*EXERCISE OBJECTIVE*: Whichever lines include the word "optionalBodyNumber", copy them as they appear in the data.

Data entries:
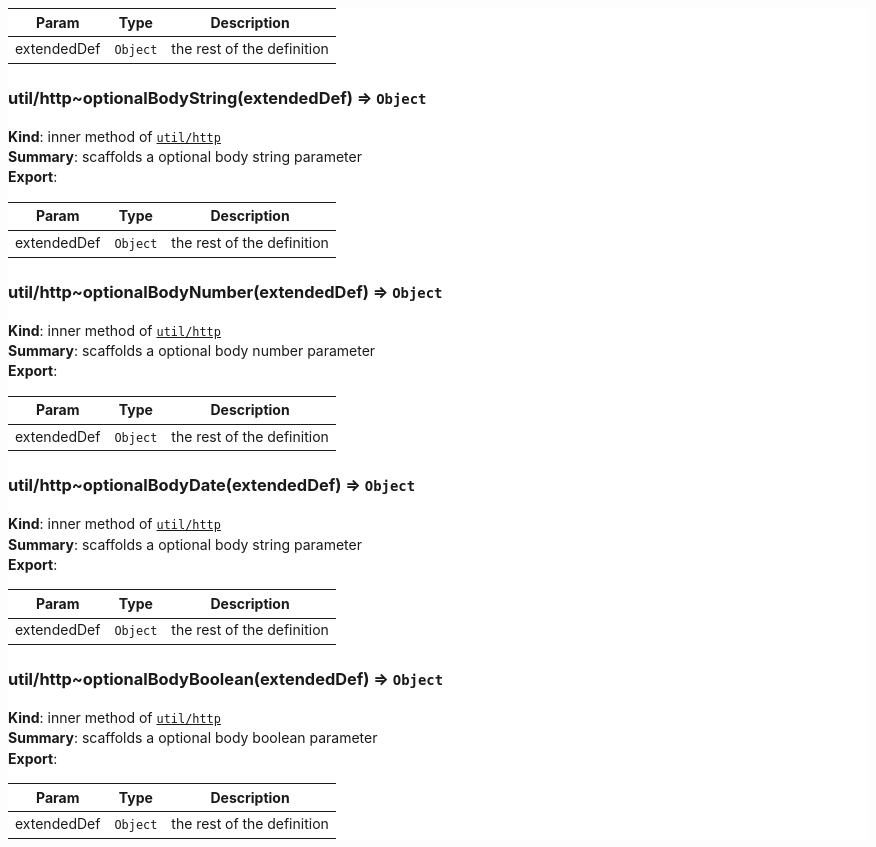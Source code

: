 | Param | Type | Description |
| --- | --- | --- |
| extendedDef | <code>Object</code> | the rest of the definition |

<a name="module_util/http..optionalBodyString"></a>

### util/http~optionalBodyString(extendedDef) ⇒ <code>Object</code>
**Kind**: inner method of [<code>util/http</code>](#module_util/http)  
**Summary**: scaffolds a optional body string parameter  
**Export**:   

| Param | Type | Description |
| --- | --- | --- |
| extendedDef | <code>Object</code> | the rest of the definition |

<a name="module_util/http..optionalBodyNumber"></a>

### util/http~optionalBodyNumber(extendedDef) ⇒ <code>Object</code>
**Kind**: inner method of [<code>util/http</code>](#module_util/http)  
**Summary**: scaffolds a optional body number parameter  
**Export**:   

| Param | Type | Description |
| --- | --- | --- |
| extendedDef | <code>Object</code> | the rest of the definition |

<a name="module_util/http..optionalBodyDate"></a>

### util/http~optionalBodyDate(extendedDef) ⇒ <code>Object</code>
**Kind**: inner method of [<code>util/http</code>](#module_util/http)  
**Summary**: scaffolds a optional body string parameter  
**Export**:   

| Param | Type | Description |
| --- | --- | --- |
| extendedDef | <code>Object</code> | the rest of the definition |

<a name="module_util/http..optionalBodyBoolean"></a>

### util/http~optionalBodyBoolean(extendedDef) ⇒ <code>Object</code>
**Kind**: inner method of [<code>util/http</code>](#module_util/http)  
**Summary**: scaffolds a optional body boolean parameter  
**Export**:   

| Param | Type | Description |
| --- | --- | --- |
| extendedDef | <code>Object</code> | the rest of the definition |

*ANSWER TO THIS TASK*:
<a name="module_util/http..optionalBodyNumber"></a>
### util/http~optionalBodyNumber(extendedDef) ⇒ <code>Object</code>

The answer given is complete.